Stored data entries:
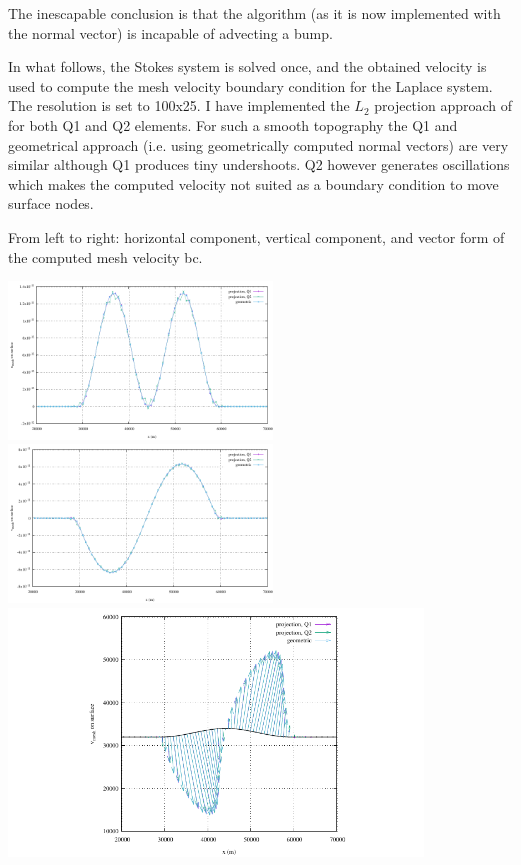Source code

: The inescapable conclusion is that the algorithm (as it is now implemented with the normal 
vector) is incapable of advecting a bump. 

In what follows, the Stokes system is solved once, and the obtained velocity
is used to compute the mesh velocity boundary condition for the Laplace system. 
The resolution is set to 100x25. I have implemented the $L_2$ projection approach 
of \cite{robh17} for both Q1 and Q2 elements. For such a smooth topography the 
Q1 and geometrical approach (i.e. using geometrically computed normal vectors) are
very similar although Q1 produces tiny undershoots. Q2 however generates oscillations
which makes the computed velocity not suited as a boundary condition to move surface nodes. 

From left to right: horizontal component, vertical component, and vector form 
of the computed mesh velocity bc.

\begin{center}
\includegraphics[width=7cm]{python_codes/fieldstone_54/images/exp7/100x25/umesh}
\includegraphics[width=7cm]{python_codes/fieldstone_54/images/exp7/100x25/vmesh}\\
\includegraphics[width=11cm]{python_codes/fieldstone_54/images/exp7/100x25/velmesh}
\end{center}

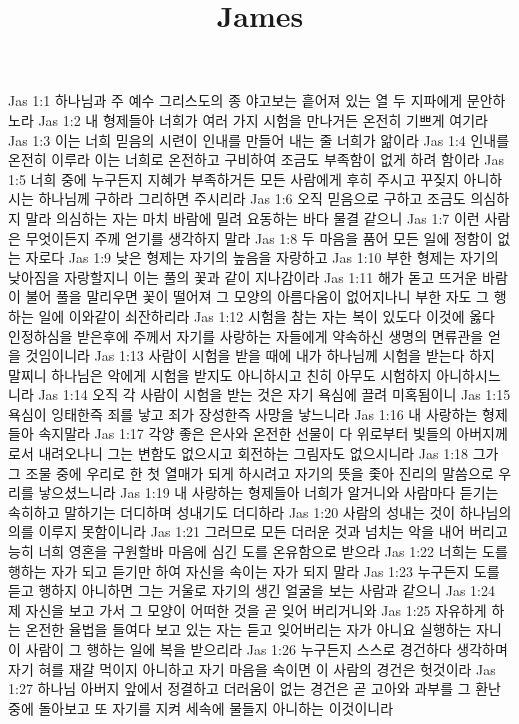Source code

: 

\title{James}

Jas 1:1  하나님과 주 예수 그리스도의 종 야고보는 흩어져 있는 열 두 지파에게 문안하노라
Jas 1:2  내 형제들아 너희가 여러 가지 시험을 만나거든 온전히 기쁘게 여기라
Jas 1:3  이는 너희 믿음의 시련이 인내를 만들어 내는 줄 너희가 앎이라
Jas 1:4  인내를 온전히 이루라 이는 너희로 온전하고 구비하여 조금도 부족함이 없게 하려 함이라
Jas 1:5  너희 중에 누구든지 지혜가 부족하거든 모든 사람에게 후히 주시고 꾸짖지 아니하시는 하나님께 구하라 그리하면 주시리라
Jas 1:6  오직 믿음으로 구하고 조금도 의심하지 말라 의심하는 자는 마치 바람에 밀려 요동하는 바다 물결 같으니
Jas 1:7  이런 사람은 무엇이든지 주께 얻기를 생각하지 말라
Jas 1:8  두 마음을 품어 모든 일에 정함이 없는 자로다
Jas 1:9  낮은 형제는 자기의 높음을 자랑하고
Jas 1:10  부한 형제는 자기의 낮아짐을 자랑할지니 이는 풀의 꽃과 같이 지나감이라
Jas 1:11  해가 돋고 뜨거운 바람이 불어 풀을 말리우면 꽃이 떨어져 그 모양의 아름다움이 없어지나니 부한 자도 그 행하는 일에 이와같이 쇠잔하리라
Jas 1:12  시험을 참는 자는 복이 있도다 이것에 옳다 인정하심을 받은후에 주께서 자기를 사랑하는 자들에게 약속하신 생명의 면류관을 얻을 것임이니라
Jas 1:13  사람이 시험을 받을 때에 내가 하나님께 시험을 받는다 하지 말찌니 하나님은 악에게 시험을 받지도 아니하시고 친히 아무도 시험하지 아니하시느니라
Jas 1:14  오직 각 사람이 시험을 받는 것은 자기 욕심에 끌려 미혹됨이니
Jas 1:15  욕심이 잉태한즉 죄를 낳고 죄가 장성한즉 사망을 낳느니라
Jas 1:16  내 사랑하는 형제들아 속지말라
Jas 1:17  각양 좋은 은사와 온전한 선물이 다 위로부터 빛들의 아버지께로서 내려오나니 그는 변함도 없으시고 회전하는 그림자도 없으시니라
Jas 1:18  그가 그 조물 중에 우리로 한 첫 열매가 되게 하시려고 자기의 뜻을 좇아 진리의 말씀으로 우리를 낳으셨느니라
Jas 1:19  내 사랑하는 형제들아 너희가 알거니와 사람마다 듣기는 속히하고 말하기는 더디하며 성내기도 더디하라
Jas 1:20  사람의 성내는 것이 하나님의 의를 이루지 못함이니라
Jas 1:21  그러므로 모든 더러운 것과 넘치는 악을 내어 버리고 능히 너희 영혼을 구원할바 마음에 심긴 도를 온유함으로 받으라
Jas 1:22  너희는 도를 행하는 자가 되고 듣기만 하여 자신을 속이는 자가 되지 말라
Jas 1:23  누구든지 도를 듣고 행하지 아니하면 그는 거울로 자기의 생긴 얼굴을 보는 사람과 같으니
Jas 1:24  제 자신을 보고 가서 그 모양이 어떠한 것을 곧 잊어 버리거니와
Jas 1:25  자유하게 하는 온전한 율법을 들여다 보고 있는 자는 듣고 잊어버리는 자가 아니요 실행하는 자니 이 사람이 그 행하는 일에 복을 받으리라
Jas 1:26  누구든지 스스로 경건하다 생각하며 자기 혀를 재갈 먹이지 아니하고 자기 마음을 속이면 이 사람의 경건은 헛것이라
Jas 1:27  하나님 아버지 앞에서 정결하고 더러움이 없는 경건은 곧 고아와 과부를 그 환난 중에 돌아보고 또 자기를 지켜 세속에 물들지 아니하는 이것이니라
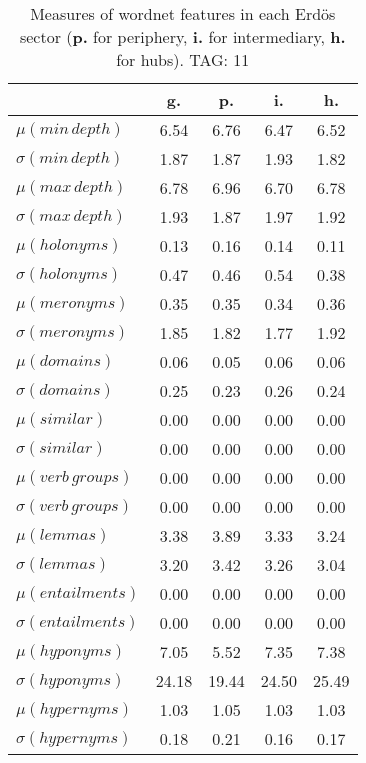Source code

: \begin{table}[h!]
\begin{center}
\begin{tabular}{| l | c | c | c | c |}\hline
 & g. & p. & i. & h. \\\hline
$\mu(min\,depth)$ & 6.54  & 6.76  & 6.47  & 6.52 \\\hline
$\sigma(min\,depth)$ & 1.87  & 1.87  & 1.93  & 1.82 \\\hline
$\mu(max\,depth)$ & 6.78  & 6.96  & 6.70  & 6.78 \\\hline
$\sigma(max\,depth)$ & 1.93  & 1.87  & 1.97  & 1.92 \\\hline
$\mu(holonyms)$ & 0.13  & 0.16  & 0.14  & 0.11 \\\hline
$\sigma(holonyms)$ & 0.47  & 0.46  & 0.54  & 0.38 \\\hline
$\mu(meronyms)$ & 0.35  & 0.35  & 0.34  & 0.36 \\\hline
$\sigma(meronyms)$ & 1.85  & 1.82  & 1.77  & 1.92 \\\hline
$\mu(domains)$ & 0.06  & 0.05  & 0.06  & 0.06 \\\hline
$\sigma(domains)$ & 0.25  & 0.23  & 0.26  & 0.24 \\\hline
$\mu(similar)$ & 0.00  & 0.00  & 0.00  & 0.00 \\\hline
$\sigma(similar)$ & 0.00  & 0.00  & 0.00  & 0.00 \\\hline
$\mu(verb\,groups)$ & 0.00  & 0.00  & 0.00  & 0.00 \\\hline
$\sigma(verb\,groups)$ & 0.00  & 0.00  & 0.00  & 0.00 \\\hline
$\mu(lemmas)$ & 3.38  & 3.89  & 3.33  & 3.24 \\\hline
$\sigma(lemmas)$ & 3.20  & 3.42  & 3.26  & 3.04 \\\hline
$\mu(entailments)$ & 0.00  & 0.00  & 0.00  & 0.00 \\\hline
$\sigma(entailments)$ & 0.00  & 0.00  & 0.00  & 0.00 \\\hline
$\mu(hyponyms)$ & 7.05  & 5.52  & 7.35  & 7.38 \\\hline
$\sigma(hyponyms)$ & 24.18  & 19.44  & 24.50  & 25.49 \\\hline
$\mu(hypernyms)$ & 1.03  & 1.05  & 1.03  & 1.03 \\\hline
$\sigma(hypernyms)$ & 0.18  & 0.21  & 0.16  & 0.17 \\\hline
\end{tabular}
\caption{Measures of wordnet features in each Erd\"os sector ({{\bf p.}} for periphery, {{\bf i.}} for intermediary, {{\bf h.}} for hubs). TAG: 11}
\end{center}
\end{table}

• **PROMPT**
Whenever a line of the records holds the string "computed", pick it out and copy it.

• **YOUR SOLUTION**
Q1 and geometrical approach (i.e. using geometrically computed normal vectors) are
which makes the computed velocity not suited as a boundary condition to move surface nodes. 
of the computed mesh velocity bc.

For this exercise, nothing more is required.